The trouble with writing the unvarnished truth in a memoir is that it requires you to be hard not only on others, but also on yourself. Matt Young’s inventive, unsparing, irreverent and consistently entertaining Eat the Apple is that, but it is also a useful corrective to the current idealization of the American soldier — or in this case a Marine … Young writes less about war here than about the culture of being a Marine, one of the few and the proud. His memoir — its title, Eat the Apple, refers to a vulgar Marine proverb — is in its own way a loving portrait, but it is also unsparing, ugly and outrageous … He has written a collection of arresting vignettes, roughly chronological, in a variety of forms.
Young is a frank, funny and mercilessly self-lacerating narrator. His writing is entertaining and experimental — two adjectives not often found together. To convey the chaos of his three deployments in Iraq, Young writes in choppy chapters filled with lists, letters, cartoons, plays and, yes, lots of stories … Eat the Apple is a brilliant and barbed memoir of the Iraq War. Unlike his ‘past-me’ self in that hotel room struggling to communicate with his family, Young has now found the language to convey the messy totality of his experiences. And that's just about all the redemption you'll find in Young's war story.
Matt Young’s Eat the Apple is an up-from-self-loathing memoir about his three deployments to Iraq between 2005 and 2009, which coincided with bumpy rites of passage in the desert … As coming of age starts to reside in Young’s mind, there is a parallel, platoon-wide upsurge in hesitant yet expressed intimacy that mutes the caustic corporals and supercilious sergeants, and domesticates the predictable loneliness and other atrocities yoked to war … Young’s saga is infused with trauma, toughing it out, and TLC. But, ironically, it is not a work that defines battle directly because Young never gets to kill.
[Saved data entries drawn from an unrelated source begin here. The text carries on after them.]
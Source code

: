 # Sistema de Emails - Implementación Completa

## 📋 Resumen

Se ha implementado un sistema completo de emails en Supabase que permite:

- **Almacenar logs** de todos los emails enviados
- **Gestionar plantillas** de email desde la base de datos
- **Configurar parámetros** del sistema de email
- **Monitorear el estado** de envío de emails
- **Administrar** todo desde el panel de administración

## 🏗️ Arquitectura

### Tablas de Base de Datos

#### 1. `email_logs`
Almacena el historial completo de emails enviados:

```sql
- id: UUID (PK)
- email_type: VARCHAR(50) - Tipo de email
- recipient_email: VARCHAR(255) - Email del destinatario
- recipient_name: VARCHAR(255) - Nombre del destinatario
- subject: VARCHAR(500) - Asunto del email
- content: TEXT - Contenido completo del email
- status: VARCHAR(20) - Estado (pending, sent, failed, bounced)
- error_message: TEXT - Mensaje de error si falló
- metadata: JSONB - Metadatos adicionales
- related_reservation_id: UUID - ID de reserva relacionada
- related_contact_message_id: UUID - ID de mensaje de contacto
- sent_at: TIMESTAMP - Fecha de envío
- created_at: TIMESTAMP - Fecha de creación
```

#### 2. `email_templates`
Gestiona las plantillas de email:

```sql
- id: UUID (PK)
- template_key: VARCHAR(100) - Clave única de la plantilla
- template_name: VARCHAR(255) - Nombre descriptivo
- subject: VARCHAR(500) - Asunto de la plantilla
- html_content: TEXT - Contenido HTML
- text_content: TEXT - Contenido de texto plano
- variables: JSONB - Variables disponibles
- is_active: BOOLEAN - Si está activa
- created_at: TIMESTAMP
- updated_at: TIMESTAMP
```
Apple is about the myriad psychological conflicts associated with concentrated exposure to combat.
From the very first page, I was enraptured by Young’s voice and ingenuity ... Young is a canny enough observer to tell the story of his own obliteration. When he explains how he was browbeaten into military conformity, he is at once the subject of the stories - the one who is no longer individual - and the commentator on the stories - the individual addressing the reader. It’s a kind of literary magic trick, a multiple personality disorder of narration, and it works beautifully ... Eat the Apple perfectly captures that dichotomy of the American military - to protect individual freedoms, we must destroy our own individual freedoms - in beautiful, hilarious, horrifying prose.
...searing … For the most part, Young sidesteps any direct judgment of the war, but his writing makes clear the toll the war took on him personally … Young is unflinching, even slightly removed as he examines the most brutally personal moments of his years in service. Sometimes he writes in the first person, sometimes in the second. He incorporates sketches of his body along with self-diagnoses of his physical and psychic pain, which are insightful rather than self-indulgent. And he pays tribute to those he served with, including those who came home broken or didn’t come home at all.
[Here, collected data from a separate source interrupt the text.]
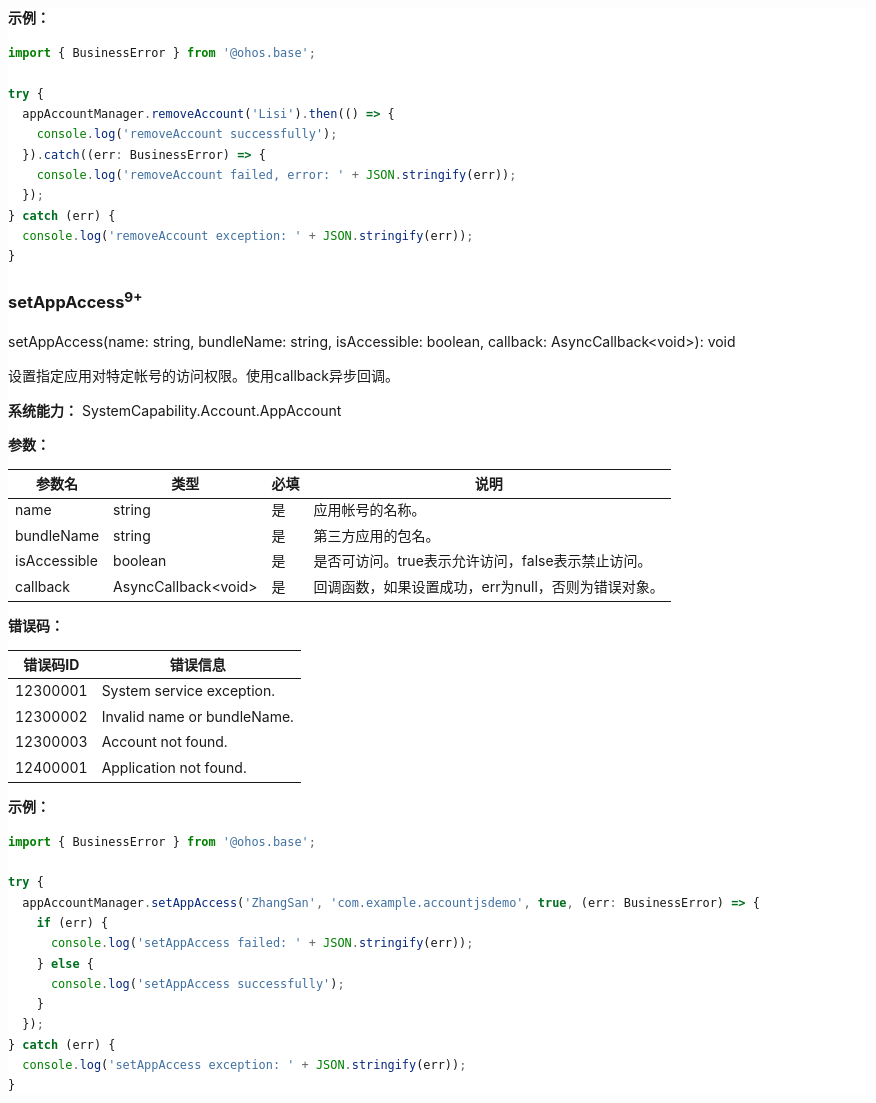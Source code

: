 **示例：**

  ```ts
  import { BusinessError } from '@ohos.base';

  try {
    appAccountManager.removeAccount('Lisi').then(() => {
      console.log('removeAccount successfully');
    }).catch((err: BusinessError) => {
      console.log('removeAccount failed, error: ' + JSON.stringify(err));
    });
  } catch (err) {
    console.log('removeAccount exception: ' + JSON.stringify(err));
  }
  ```

### setAppAccess<sup>9+</sup>

setAppAccess(name: string, bundleName: string, isAccessible: boolean, callback: AsyncCallback&lt;void&gt;): void

设置指定应用对特定帐号的访问权限。使用callback异步回调。

**系统能力：** SystemCapability.Account.AppAccount

**参数：**

| 参数名        | 类型                      | 必填   | 说明                                |
| ------------ | ------------------------- | ---- | --------------------------------- |
| name         | string                    | 是    | 应用帐号的名称。                           |
| bundleName   | string                    | 是    | 第三方应用的包名。                         |
| isAccessible | boolean                   | 是    | 是否可访问。true表示允许访问，false表示禁止访问。 |
| callback     | AsyncCallback&lt;void&gt; | 是    | 回调函数，如果设置成功，err为null，否则为错误对象。 |

**错误码：**

| 错误码ID | 错误信息|
| ------- | -------|
| 12300001 | System service exception. |
| 12300002 | Invalid name or bundleName. |
| 12300003 | Account not found. |
| 12400001 | Application not found. |

**示例：**

  ```ts
  import { BusinessError } from '@ohos.base';
  
  try {
    appAccountManager.setAppAccess('ZhangSan', 'com.example.accountjsdemo', true, (err: BusinessError) => {
      if (err) {
        console.log('setAppAccess failed: ' + JSON.stringify(err));
      } else {
        console.log('setAppAccess successfully');
      }
    });
  } catch (err) {
    console.log('setAppAccess exception: ' + JSON.stringify(err));
  }
  ```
The book opens relatable and funny, with a self-deprecatingly charming Young ... Young uses rudimentary drawings, multiple points of view, diagrams, screenplay format, lists, and advertising jargon. One chapter is an apology letter written to an abused and stiffed cab driver in San Clemente, Calif. The inventive literary forms compound the disjointed emotions that Young is living while adding humor and a bit of distance to painful subject matter ... Matt Young insists on writing everything that is warped about serving in the Marines and weak about himself. Yet in the end, there’s an entire book of strength between the lines.
There are several ways to react when you wake up with an aching hangover, realizing that at some point in the night you drunkenly crashed your car into a fire hydrant ... This isn’t a soft pedaled version of wartime service but a cold, devastating self-examination of the decidedly personal costs of war. It is creative, exhausting and illuminating, all at once.
In this bold memoir, ex-Marine Young examines how war transformed him from a confused teenager into a dangerous and damaged man … There’s real risk of trivializing the material, but Young matches his stylistic daring with raw honesty, humor, and pathos...Young writes from a grunt’s perspective that has changed little since Roman legionnaires yawned through night watch on Hadrian’s Wall: endless tedium interrupted by moments of terror and hilarity, all under a strict regime of blind obedience and foolish machismo.
The author performs a certain amount of literary alchemy, using style and the space between memory and fiction to transform his raw experiences into self-lacerating works of art. By the time the end comes, after three combat deployments, he was a changed man...A real war story told in fragments by a gifted young writer trying to come to grips with his experiences.